In a world governed solely by the laws of supply and demand, China’s increasing engagement in global energy markets would pose no serious problems. But there are other forces at work. Despite their smiles and professions of good will, China’s leaders believe that the United States is threatened by their country’s rise and ultimately seeks to thwart it. Given the fact that the United States Navy dominates the world’s oceans, a growing dependence on seaborne energy imports represents a potentially deadly vulnerability in Chinese eyes.
Beijing has responded in two ways: first by beginning to build up its own naval power, and second by seeking alternative supply routes that are less susceptible to interdiction by the United States or other hostile powers. Included among these are overland pipelines to contiguous energy sources in Central Asia and a variety of ambitious engineering projects (including a new port at Gwadar in Pakistan, other ports and pipelines in Myanmar, and a possible canal across the isthmus of Thailand) that could shorten the route from Persian Gulf suppliers to Chinese consumers.
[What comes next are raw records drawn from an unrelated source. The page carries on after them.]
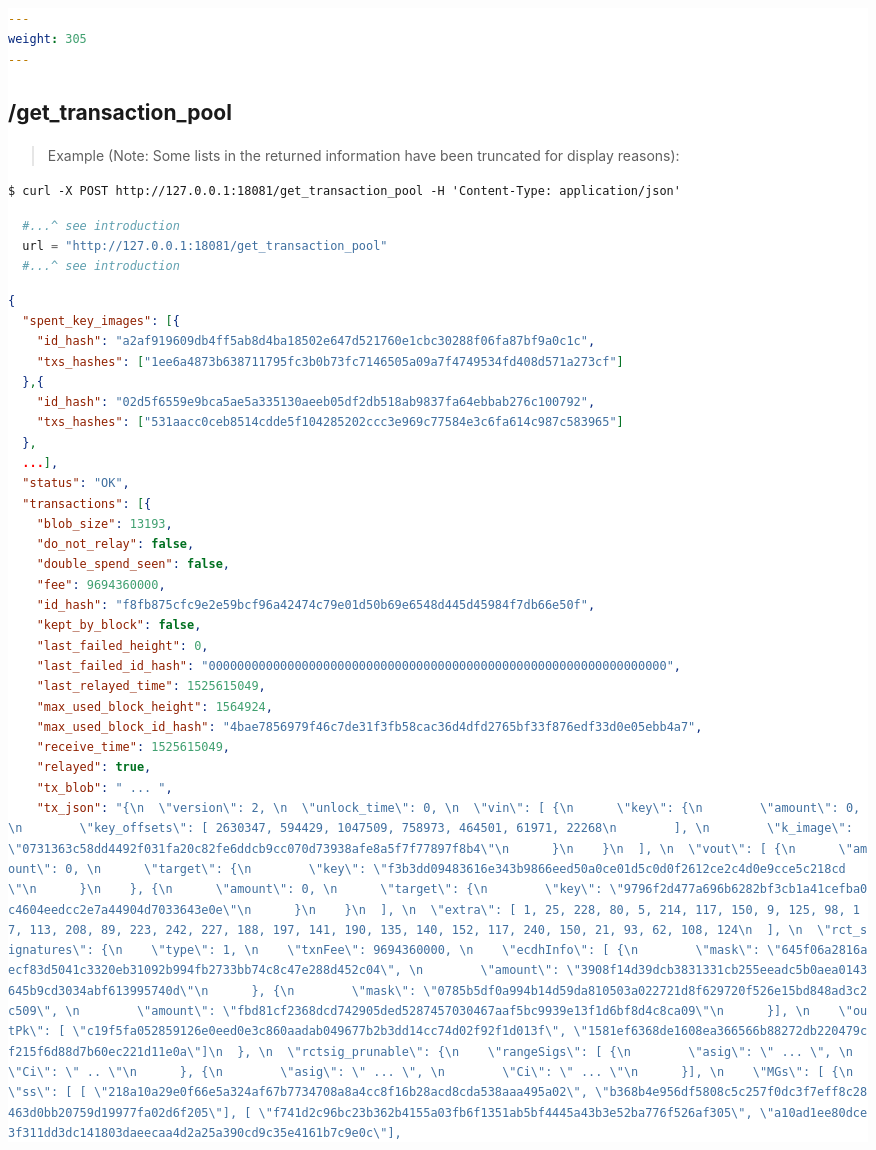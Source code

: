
 ```yaml
---
weight: 305
---
```


## **/get_transaction_pool**

> Example (Note: Some lists in the returned information have been truncated for display reasons):

```shell
$ curl -X POST http://127.0.0.1:18081/get_transaction_pool -H 'Content-Type: application/json'
```
```python
  #...^ see introduction
  url = "http://127.0.0.1:18081/get_transaction_pool"
  #...^ see introduction
```
```json
{
  "spent_key_images": [{
    "id_hash": "a2af919609db4ff5ab8d4ba18502e647d521760e1cbc30288f06fa87bf9a0c1c",
    "txs_hashes": ["1ee6a4873b638711795fc3b0b73fc7146505a09a7f4749534fd408d571a273cf"]
  },{
    "id_hash": "02d5f6559e9bca5ae5a335130aeeb05df2db518ab9837fa64ebbab276c100792",
    "txs_hashes": ["531aacc0ceb8514cdde5f104285202ccc3e969c77584e3c6fa614c987c583965"]
  },
  ...],
  "status": "OK",
  "transactions": [{
    "blob_size": 13193,
    "do_not_relay": false,
    "double_spend_seen": false,
    "fee": 9694360000,
    "id_hash": "f8fb875cfc9e2e59bcf96a42474c79e01d50b69e6548d445d45984f7db66e50f",
    "kept_by_block": false,
    "last_failed_height": 0,
    "last_failed_id_hash": "0000000000000000000000000000000000000000000000000000000000000000",
    "last_relayed_time": 1525615049,
    "max_used_block_height": 1564924,
    "max_used_block_id_hash": "4bae7856979f46c7de31f3fb58cac36d4dfd2765bf33f876edf33d0e05ebb4a7",
    "receive_time": 1525615049,
    "relayed": true,
    "tx_blob": " ... ",
    "tx_json": "{\n  \"version\": 2, \n  \"unlock_time\": 0, \n  \"vin\": [ {\n      \"key\": {\n        \"amount\": 0, \n        \"key_offsets\": [ 2630347, 594429, 1047509, 758973, 464501, 61971, 22268\n        ], \n        \"k_image\": \"0731363c58dd4492f031fa20c82fe6ddcb9cc070d73938afe8a5f7f77897f8b4\"\n      }\n    }\n  ], \n  \"vout\": [ {\n      \"amount\": 0, \n      \"target\": {\n        \"key\": \"f3b3dd09483616e343b9866eed50a0ce01d5c0d0f2612ce2c4d0e9cce5c218cd\"\n      }\n    }, {\n      \"amount\": 0, \n      \"target\": {\n        \"key\": \"9796f2d477a696b6282bf3cb1a41cefba0c4604eedcc2e7a44904d7033643e0e\"\n      }\n    }\n  ], \n  \"extra\": [ 1, 25, 228, 80, 5, 214, 117, 150, 9, 125, 98, 17, 113, 208, 89, 223, 242, 227, 188, 197, 141, 190, 135, 140, 152, 117, 240, 150, 21, 93, 62, 108, 124\n  ], \n  \"rct_signatures\": {\n    \"type\": 1, \n    \"txnFee\": 9694360000, \n    \"ecdhInfo\": [ {\n        \"mask\": \"645f06a2816aecf83d5041c3320eb31092b994fb2733bb74c8c47e288d452c04\", \n        \"amount\": \"3908f14d39dcb3831331cb255eeadc5b0aea0143645b9cd3034abf613995740d\"\n      }, {\n        \"mask\": \"0785b5df0a994b14d59da810503a022721d8f629720f526e15bd848ad3c2c509\", \n        \"amount\": \"fbd81cf2368dcd742905ded5287457030467aaf5bc9939e13f1d6bf8d4c8ca09\"\n      }], \n    \"outPk\": [ \"c19f5fa052859126e0eed0e3c860aadab049677b2b3dd14cc74d02f92f1d013f\", \"1581ef6368de1608ea366566b88272db220479cf215f6d88d7b60ec221d11e0a\"]\n  }, \n  \"rctsig_prunable\": {\n    \"rangeSigs\": [ {\n        \"asig\": \" ... \", \n        \"Ci\": \" .. \"\n      }, {\n        \"asig\": \" ... \", \n        \"Ci\": \" ... \"\n      }], \n    \"MGs\": [ {\n        \"ss\": [ [ \"218a10a29e0f66e5a324af67b7734708a8a4cc8f16b28acd8cda538aaa495a02\", \"b368b4e956df5808c5c257f0dc3f7eff8c28463d0bb20759d19977fa02d6f205\"], [ \"f741d2c96bc23b362b4155a03fb6f1351ab5bf4445a43b3e52ba776f526af305\", \"a10ad1ee80dce3f311dd3dc141803daeecaa4d2a25a390cd9c35e4161b7c9e0c\"],
```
The pursuit of energy, Kaplan explains, has thus caused China to become much more active and visible in an area that a fast-growing India regards as its own backyard. In response, despite continuing worries over internal stability and the perpetual problem of a hostile Pakistan, Indian planners have begun to broaden their strategic horizons. New Delhi now seeks to compete with Beijing for influence in Myanmar and to counter its initiatives around the Bay of Bengal by strengthening ties with Vietnam and Indonesia in the South China Sea. A bigger navy will give India the means with which to defend its own expanding energy imports and perhaps to exert leverage in a future confrontation by threatening China’s. Finally, over the past decade, India has entered into a quasi-alliance relationship with the United States.
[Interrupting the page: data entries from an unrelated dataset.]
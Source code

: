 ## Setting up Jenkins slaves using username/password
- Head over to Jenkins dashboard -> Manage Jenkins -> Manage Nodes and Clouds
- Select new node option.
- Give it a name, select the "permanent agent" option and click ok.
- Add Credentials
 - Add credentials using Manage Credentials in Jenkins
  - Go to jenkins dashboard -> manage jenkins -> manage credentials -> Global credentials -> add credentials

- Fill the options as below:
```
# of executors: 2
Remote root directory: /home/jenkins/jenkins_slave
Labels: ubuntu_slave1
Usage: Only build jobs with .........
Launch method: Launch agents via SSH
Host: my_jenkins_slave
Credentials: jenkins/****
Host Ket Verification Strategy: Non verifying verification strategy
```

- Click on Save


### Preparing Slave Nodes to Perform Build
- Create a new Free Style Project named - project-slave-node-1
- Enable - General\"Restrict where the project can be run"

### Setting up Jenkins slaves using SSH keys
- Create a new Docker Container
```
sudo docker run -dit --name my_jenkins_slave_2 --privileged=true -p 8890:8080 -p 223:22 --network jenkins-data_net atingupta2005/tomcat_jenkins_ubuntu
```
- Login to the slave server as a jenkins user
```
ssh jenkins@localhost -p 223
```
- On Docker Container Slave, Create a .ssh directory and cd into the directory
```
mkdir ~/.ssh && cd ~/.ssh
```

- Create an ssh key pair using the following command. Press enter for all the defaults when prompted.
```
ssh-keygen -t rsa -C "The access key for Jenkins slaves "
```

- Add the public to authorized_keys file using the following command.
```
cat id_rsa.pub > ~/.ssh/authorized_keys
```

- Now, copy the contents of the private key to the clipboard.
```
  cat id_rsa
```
Kaplan holds open the possibility that nascent great-power rivalry will lead to ever closer cooperation. Perhaps, as the two Asian giants grow stronger, and with America “in elegant decline,” the era of United States naval dominance in the Greater Indian Ocean will give way to “an American-Indian-Chinese condominium of sorts.” Pursuing their shared interests in peaceful trade and development, the three nations could collaborate to oppose piracy, preserve freedom of navigation and respond to natural disasters.
Perhaps. What seems more plausible at this point is that the competitive impulses Kaplan so accurately assesses will grow stronger. If that is what happens, then the United States and India are very likely to find themselves working harder and more closely in the years ahead to balance China’s growing power.